Role of actions of calcium antagonists on efferent arterioles--with special references to glomerular hypertension.

Although calcium antagonists are used as a first-line antihypertensive agent, controversy attends the renal microvascular effects of calcium antagonists. Since calcium antagonists elicit predominant vasodilation of the afferent arteriole, they might ostensibly aggravate glomerular hypertension. Recently, novel types of calcium antagonists have been developed, some of which are reported to dilate efferent as well as afferent arterioles. The present review attempted to characterize the renal microvascular action of calcium antagonists, and evaluated the consequences of renal injury following the treatment with these antagonists. In contrast to predominant afferent arteriolar action of conventional calcium antagonists (e.g. nifedipine, nicardipine, amlodipine and diltiazem), novel antagonists (e.g. manidipine, nilvadipine, benidipine and efonidipine) potently dilated both afferent and efferent arterioles. The vasodilator action on efferent arterioles appears to be mediated in part by the blockade of T-type calcium channels, particularly through the inhibition of the intracellular calcium release mechanism.
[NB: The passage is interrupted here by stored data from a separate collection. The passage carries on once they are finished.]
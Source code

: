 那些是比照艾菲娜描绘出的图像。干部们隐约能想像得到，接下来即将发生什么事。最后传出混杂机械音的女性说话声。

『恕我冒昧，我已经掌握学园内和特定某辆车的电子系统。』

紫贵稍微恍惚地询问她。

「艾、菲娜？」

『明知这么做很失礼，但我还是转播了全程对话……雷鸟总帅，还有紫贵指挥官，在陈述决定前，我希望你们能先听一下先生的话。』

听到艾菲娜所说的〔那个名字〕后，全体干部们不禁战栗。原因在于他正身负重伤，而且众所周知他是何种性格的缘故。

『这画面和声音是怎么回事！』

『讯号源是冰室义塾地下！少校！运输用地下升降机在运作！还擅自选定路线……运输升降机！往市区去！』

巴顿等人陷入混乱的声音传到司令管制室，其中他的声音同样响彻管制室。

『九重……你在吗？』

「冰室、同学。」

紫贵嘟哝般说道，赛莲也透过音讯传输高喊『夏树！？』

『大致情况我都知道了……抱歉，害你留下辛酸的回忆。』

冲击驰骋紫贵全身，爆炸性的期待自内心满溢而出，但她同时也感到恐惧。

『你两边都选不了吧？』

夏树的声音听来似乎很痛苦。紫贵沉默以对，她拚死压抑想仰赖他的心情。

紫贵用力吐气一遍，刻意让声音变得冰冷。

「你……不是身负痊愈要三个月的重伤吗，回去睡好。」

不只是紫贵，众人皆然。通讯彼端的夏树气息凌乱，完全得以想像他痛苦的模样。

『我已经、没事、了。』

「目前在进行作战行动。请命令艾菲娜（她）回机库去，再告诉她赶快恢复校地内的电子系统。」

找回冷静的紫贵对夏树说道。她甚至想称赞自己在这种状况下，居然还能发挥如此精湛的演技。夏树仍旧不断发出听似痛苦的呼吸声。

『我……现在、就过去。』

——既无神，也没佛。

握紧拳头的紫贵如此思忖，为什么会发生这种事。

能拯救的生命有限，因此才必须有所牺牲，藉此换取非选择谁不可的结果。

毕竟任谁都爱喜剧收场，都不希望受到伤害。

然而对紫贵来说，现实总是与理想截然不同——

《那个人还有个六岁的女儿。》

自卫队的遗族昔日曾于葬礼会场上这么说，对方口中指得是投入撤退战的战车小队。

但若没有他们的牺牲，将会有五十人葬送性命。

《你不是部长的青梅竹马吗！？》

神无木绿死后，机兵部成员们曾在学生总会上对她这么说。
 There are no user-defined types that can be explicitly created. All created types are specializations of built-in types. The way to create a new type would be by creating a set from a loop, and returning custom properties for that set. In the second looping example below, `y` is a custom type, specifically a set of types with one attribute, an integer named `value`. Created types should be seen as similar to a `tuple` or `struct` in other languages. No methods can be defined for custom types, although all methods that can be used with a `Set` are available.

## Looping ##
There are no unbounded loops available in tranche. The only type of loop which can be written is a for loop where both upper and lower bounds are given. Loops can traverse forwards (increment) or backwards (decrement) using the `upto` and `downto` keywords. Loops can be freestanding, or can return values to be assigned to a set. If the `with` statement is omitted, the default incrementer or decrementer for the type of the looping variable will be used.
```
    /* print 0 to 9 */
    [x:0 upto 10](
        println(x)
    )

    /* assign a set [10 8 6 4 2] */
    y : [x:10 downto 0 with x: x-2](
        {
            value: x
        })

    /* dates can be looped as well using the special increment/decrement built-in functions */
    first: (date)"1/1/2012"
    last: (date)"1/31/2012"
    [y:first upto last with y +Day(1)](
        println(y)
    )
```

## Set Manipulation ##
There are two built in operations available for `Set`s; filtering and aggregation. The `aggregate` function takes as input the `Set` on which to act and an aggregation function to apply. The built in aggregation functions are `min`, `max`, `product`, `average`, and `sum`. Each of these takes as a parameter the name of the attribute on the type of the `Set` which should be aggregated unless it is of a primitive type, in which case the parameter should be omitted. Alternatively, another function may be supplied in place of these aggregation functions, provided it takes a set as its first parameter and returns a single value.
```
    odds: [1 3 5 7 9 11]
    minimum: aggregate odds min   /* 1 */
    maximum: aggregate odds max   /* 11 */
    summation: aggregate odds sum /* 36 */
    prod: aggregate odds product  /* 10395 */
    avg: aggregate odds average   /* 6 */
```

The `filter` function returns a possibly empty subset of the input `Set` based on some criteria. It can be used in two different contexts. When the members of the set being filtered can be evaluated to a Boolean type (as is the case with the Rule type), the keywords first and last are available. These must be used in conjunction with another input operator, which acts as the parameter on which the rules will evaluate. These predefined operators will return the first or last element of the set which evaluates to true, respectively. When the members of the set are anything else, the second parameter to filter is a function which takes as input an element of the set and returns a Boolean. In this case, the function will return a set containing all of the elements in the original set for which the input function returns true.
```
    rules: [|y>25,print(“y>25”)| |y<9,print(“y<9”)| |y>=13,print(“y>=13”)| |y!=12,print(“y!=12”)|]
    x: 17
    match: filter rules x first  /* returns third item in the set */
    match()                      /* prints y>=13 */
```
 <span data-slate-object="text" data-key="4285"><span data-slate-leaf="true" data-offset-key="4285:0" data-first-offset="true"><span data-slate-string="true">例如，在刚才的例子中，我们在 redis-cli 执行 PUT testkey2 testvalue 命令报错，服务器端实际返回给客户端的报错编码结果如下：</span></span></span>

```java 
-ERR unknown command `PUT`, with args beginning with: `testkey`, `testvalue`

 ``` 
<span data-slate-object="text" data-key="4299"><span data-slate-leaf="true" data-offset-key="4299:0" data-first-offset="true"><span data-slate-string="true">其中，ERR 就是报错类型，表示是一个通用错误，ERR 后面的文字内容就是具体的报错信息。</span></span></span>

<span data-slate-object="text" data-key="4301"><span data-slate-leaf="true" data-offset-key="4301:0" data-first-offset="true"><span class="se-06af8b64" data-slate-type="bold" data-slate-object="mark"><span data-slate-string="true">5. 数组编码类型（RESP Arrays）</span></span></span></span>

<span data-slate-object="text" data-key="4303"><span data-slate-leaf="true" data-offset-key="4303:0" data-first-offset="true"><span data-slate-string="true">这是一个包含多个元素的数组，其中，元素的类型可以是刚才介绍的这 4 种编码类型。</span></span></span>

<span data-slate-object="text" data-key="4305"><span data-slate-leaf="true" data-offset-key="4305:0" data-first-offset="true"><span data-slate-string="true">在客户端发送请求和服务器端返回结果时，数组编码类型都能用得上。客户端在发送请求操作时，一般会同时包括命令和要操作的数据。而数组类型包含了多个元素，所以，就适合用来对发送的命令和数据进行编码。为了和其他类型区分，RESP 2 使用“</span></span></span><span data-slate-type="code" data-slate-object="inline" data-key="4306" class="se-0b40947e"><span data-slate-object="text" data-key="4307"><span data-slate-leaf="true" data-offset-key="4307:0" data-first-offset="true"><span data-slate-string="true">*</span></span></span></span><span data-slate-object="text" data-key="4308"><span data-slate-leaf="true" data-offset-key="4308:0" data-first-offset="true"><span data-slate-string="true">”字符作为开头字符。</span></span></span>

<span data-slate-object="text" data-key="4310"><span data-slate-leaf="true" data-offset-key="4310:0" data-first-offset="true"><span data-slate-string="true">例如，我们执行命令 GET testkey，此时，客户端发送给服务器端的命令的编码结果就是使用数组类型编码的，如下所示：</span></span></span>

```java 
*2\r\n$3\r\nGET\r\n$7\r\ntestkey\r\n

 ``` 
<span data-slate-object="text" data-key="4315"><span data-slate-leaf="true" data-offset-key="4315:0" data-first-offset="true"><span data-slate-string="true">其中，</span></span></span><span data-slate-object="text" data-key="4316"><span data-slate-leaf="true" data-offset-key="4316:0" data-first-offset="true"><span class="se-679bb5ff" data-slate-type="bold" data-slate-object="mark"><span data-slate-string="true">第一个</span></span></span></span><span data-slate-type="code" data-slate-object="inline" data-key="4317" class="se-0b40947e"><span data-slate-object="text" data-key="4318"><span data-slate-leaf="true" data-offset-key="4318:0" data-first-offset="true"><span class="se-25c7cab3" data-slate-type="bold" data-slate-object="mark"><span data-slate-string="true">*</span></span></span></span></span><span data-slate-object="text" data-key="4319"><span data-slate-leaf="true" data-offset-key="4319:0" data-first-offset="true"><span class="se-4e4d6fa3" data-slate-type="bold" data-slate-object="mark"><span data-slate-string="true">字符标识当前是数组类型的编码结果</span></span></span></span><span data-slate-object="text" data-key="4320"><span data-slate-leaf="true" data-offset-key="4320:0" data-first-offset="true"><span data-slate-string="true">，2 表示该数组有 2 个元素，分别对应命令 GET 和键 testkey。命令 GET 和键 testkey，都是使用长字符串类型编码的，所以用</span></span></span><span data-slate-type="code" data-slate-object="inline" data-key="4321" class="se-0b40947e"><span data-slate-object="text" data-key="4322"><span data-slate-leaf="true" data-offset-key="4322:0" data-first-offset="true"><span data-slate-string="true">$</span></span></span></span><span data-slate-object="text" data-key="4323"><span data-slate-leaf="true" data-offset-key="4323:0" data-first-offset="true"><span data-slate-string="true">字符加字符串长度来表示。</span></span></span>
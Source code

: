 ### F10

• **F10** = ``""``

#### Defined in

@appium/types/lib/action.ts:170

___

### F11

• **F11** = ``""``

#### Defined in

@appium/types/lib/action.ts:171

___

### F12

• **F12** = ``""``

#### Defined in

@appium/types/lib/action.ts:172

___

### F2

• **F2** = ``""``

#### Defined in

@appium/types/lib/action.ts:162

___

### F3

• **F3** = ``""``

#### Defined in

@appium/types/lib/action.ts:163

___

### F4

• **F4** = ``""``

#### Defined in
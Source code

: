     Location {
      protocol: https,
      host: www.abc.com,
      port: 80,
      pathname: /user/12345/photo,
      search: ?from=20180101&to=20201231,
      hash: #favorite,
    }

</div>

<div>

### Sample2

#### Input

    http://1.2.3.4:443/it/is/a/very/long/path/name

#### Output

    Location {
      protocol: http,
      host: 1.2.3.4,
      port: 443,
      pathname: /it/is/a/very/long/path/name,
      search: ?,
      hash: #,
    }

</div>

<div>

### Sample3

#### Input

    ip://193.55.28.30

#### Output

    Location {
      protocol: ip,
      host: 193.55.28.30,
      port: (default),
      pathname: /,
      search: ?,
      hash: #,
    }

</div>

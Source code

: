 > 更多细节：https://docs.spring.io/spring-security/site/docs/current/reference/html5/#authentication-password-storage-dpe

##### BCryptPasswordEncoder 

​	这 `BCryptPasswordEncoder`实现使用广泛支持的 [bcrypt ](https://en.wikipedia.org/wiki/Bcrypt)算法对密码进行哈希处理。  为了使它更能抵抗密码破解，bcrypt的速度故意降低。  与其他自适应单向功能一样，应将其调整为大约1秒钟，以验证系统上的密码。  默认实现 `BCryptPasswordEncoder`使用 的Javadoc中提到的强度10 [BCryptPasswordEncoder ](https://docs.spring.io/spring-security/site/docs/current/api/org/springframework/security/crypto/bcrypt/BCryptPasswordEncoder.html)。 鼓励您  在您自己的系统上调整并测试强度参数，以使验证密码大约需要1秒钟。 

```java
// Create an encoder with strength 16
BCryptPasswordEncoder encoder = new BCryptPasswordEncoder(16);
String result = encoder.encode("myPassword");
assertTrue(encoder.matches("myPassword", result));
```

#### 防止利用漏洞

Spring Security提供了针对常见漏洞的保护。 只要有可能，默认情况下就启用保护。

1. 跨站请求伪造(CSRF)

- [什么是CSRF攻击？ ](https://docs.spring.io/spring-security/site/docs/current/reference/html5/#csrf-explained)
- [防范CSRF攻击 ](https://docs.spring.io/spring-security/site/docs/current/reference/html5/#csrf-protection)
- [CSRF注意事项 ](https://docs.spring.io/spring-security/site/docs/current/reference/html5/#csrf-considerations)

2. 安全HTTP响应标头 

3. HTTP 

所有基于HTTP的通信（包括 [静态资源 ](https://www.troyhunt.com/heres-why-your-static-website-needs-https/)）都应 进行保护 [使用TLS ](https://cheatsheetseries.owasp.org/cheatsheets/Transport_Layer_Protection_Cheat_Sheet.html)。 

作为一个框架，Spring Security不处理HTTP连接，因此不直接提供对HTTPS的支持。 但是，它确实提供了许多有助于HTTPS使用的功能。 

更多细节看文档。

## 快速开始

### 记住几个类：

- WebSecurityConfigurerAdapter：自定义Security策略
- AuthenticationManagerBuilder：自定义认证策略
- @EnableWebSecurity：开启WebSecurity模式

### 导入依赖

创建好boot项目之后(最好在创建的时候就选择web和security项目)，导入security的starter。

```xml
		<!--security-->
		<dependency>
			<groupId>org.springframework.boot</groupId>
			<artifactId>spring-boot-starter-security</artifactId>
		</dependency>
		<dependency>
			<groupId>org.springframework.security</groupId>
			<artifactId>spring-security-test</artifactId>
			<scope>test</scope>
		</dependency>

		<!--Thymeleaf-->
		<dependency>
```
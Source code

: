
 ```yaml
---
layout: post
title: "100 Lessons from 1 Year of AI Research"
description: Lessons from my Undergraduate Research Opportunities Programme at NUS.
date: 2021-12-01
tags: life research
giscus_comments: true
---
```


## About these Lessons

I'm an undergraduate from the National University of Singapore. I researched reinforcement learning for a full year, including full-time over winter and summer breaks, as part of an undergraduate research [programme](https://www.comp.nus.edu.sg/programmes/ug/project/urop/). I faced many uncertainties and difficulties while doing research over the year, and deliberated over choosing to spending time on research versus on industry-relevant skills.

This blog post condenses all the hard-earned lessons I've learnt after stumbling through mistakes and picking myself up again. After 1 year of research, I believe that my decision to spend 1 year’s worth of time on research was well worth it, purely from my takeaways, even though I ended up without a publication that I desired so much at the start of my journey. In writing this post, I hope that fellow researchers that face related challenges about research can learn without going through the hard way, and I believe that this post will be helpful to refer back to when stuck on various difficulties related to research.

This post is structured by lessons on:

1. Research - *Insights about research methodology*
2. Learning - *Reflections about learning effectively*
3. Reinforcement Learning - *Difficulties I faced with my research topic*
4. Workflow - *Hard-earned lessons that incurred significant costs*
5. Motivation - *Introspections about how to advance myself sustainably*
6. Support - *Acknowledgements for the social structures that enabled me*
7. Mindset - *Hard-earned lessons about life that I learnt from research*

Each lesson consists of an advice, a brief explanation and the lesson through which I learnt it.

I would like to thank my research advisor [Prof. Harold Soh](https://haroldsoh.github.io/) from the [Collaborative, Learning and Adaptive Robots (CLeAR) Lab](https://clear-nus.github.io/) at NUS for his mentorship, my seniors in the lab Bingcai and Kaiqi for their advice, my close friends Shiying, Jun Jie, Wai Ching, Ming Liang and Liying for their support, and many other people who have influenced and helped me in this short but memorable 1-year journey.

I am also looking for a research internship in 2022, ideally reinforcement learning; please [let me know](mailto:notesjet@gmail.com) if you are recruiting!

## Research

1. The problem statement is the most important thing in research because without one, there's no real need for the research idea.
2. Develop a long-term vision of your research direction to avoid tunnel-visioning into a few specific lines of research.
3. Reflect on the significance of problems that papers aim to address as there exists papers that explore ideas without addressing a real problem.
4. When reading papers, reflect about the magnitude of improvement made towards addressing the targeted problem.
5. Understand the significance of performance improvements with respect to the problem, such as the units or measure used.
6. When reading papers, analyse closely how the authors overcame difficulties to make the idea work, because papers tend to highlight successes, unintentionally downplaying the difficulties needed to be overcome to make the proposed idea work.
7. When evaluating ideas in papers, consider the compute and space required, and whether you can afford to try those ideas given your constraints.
The comparison of the anti-proteinuric action of calcium antagonists in subtotally nephrectomized rats showed that efonidipine and enalapril, both possessing vasodilator action on efferent arterioles, exerted more prominent action than other calcium antagonists. Finally, in patients with chronic renal disease, a 48-week treatment with efonidipine reduced proteinuria, and this effect was seen even when the mean arterial blood pressure failed to reach below 100 mm Hg. In conclusion, although calcium antagonists potently inhibit afferent arteriolar constriction, efferent arteriolar responses to these agents vary, depending on the types of calcium antagonists used. These divergent actions of these agents on the efferent arteriole may alter differently the glomerular hemodynamics, and could affect the final outcome of underlying renal diseases.